**WHAT TO DO:**
Go through the lines below and copy any that hold the string "currently".

**INFORMATION:**
+-------+

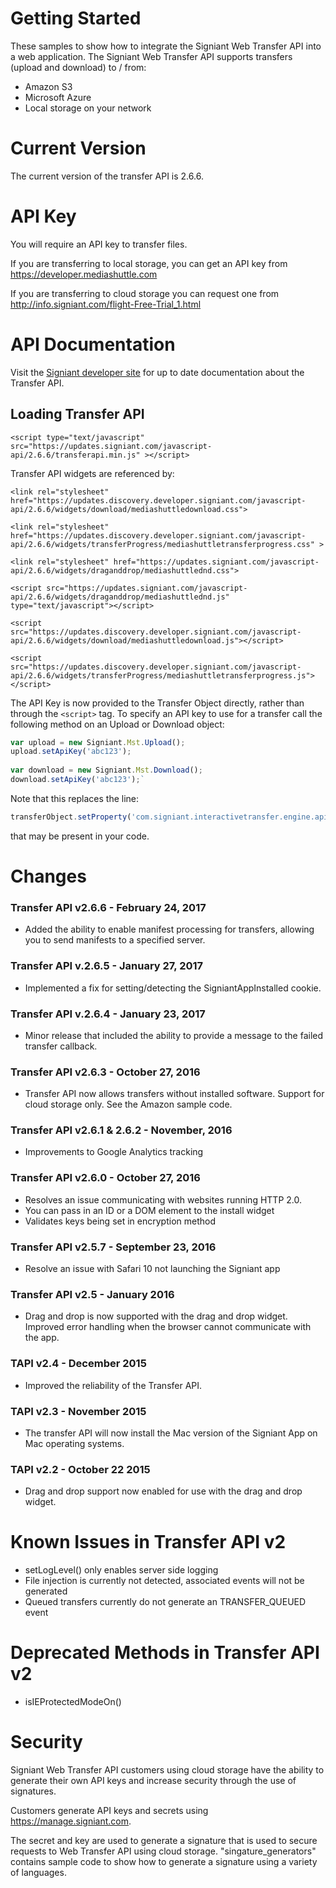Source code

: # Getting Started
These samples to show how to integrate the Signiant Web Transfer API into a web application. The Signiant Web Transfer API supports transfers (upload and download) to / from: 
* Amazon S3
* Microsoft Azure
* Local storage on your network

# Current Version
The current version of the transfer API is 2.6.6.

# API Key
You will require an API key to transfer files. 

If you are transferring to local storage, you can get an API key from https://developer.mediashuttle.com

If you are transferring to cloud storage you can request one from http://info.signiant.com/flight-Free-Trial_1.html

# API Documentation
Visit the <a href="https://developer.signiant.com">Signiant developer site</a> for up to date documentation about the Transfer API.

## Loading Transfer API

`<script type="text/javascript" src="https://updates.signiant.com/javascript-api/2.6.6/transferapi.min.js" ></script>`

Transfer API widgets are referenced by:

`<link rel="stylesheet" href="https://updates.discovery.developer.signiant.com/javascript-api/2.6.6/widgets/download/mediashuttledownload.css">`

`<link rel="stylesheet" href="https://updates.discovery.developer.signiant.com/javascript-api/2.6.6/widgets/transferProgress/mediashuttletransferprogress.css" >`

`<link rel="stylesheet" href="https://updates.signiant.com/javascript-api/2.6.6/widgets/draganddrop/mediashuttlednd.css">`

`<script src="https://updates.signiant.com/javascript-api/2.6.6/widgets/draganddrop/mediashuttlednd.js" type="text/javascript"></script>`

`<script src="https://updates.discovery.developer.signiant.com/javascript-api/2.6.6/widgets/download/mediashuttledownload.js"></script>`

`<script src="https://updates.discovery.developer.signiant.com/javascript-api/2.6.6/widgets/transferProgress/mediashuttletransferprogress.js"></script>`


The API Key is now provided to the Transfer Object directly, rather than through the `<script>` tag. To specify an API key to use for a transfer call the following method on an Upload or Download object:

```javascript
var upload = new Signiant.Mst.Upload();
upload.setApiKey('abc123');
 
var download = new Signiant.Mst.Download();
download.setApiKey('abc123');`
```

Note that this replaces the line:
```javascript
transferObject.setProperty('com.signiant.interactivetransfer.engine.api_key', 'YOUR_API_KEY');
```
that may be present in your code.

# Changes
### Transfer API v2.6.6 - February 24, 2017
* Added the ability to enable manifest processing for transfers, allowing you to send manifests to a specified server.

### Transfer API v.2.6.5 - January 27, 2017
* Implemented a fix for setting/detecting the SigniantAppInstalled cookie.

### Transfer API v.2.6.4 - January 23, 2017
* Minor release that included the ability to provide a message to the failed transfer callback.

### Transfer API v2.6.3 - October 27, 2016
* Transfer API now allows transfers without installed software. Support for cloud storage only. See the Amazon sample code.

### Transfer API v2.6.1 & 2.6.2 - November, 2016
* Improvements to Google Analytics tracking

### Transfer API v2.6.0 - October 27, 2016
* Resolves an issue communicating with websites running HTTP 2.0.
* You can pass in an ID or a DOM element to the install widget
* Validates keys being set in encryption method

### Transfer API v2.5.7 - September 23, 2016
* Resolve an issue with Safari 10 not launching the Signiant app

### Transfer API v2.5 - January 2016
* Drag and drop is now supported with the drag and drop widget. Improved error handling when the browser cannot communicate with the app.

### TAPI v2.4 - December 2015
* Improved the reliability of the Transfer API. 

### TAPI v2.3 - November 2015
* The transfer API will now install the Mac version of the Signiant App on Mac operating systems. 

### TAPI v2.2 - October 22 2015
* Drag and drop support now enabled for use with the drag and drop widget.

# Known Issues in Transfer API v2
* setLogLevel() only enables server side logging
* File injection is currently not detected, associated events will not be generated
* Queued transfers currently do not generate an TRANSFER_QUEUED event

# Deprecated Methods in Transfer API v2
* isIEProtectedModeOn()

# Security
Signiant Web Transfer API customers using cloud storage have the ability to generate their own API keys and increase security through the use of signatures.

Customers generate API keys and secrets using https://manage.signiant.com. 

The secret and key are used to generate a signature that is used to secure requests to Web Transfer API using cloud storage. "singature_generators" contains sample code to show how to generate a signature using a variety of languages.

+-------+

**SOLUTION FOR THIS EXERCISE:**
* File injection is currently not detected, associated events will not be generated
* Queued transfers currently do not generate an TRANSFER_QUEUED event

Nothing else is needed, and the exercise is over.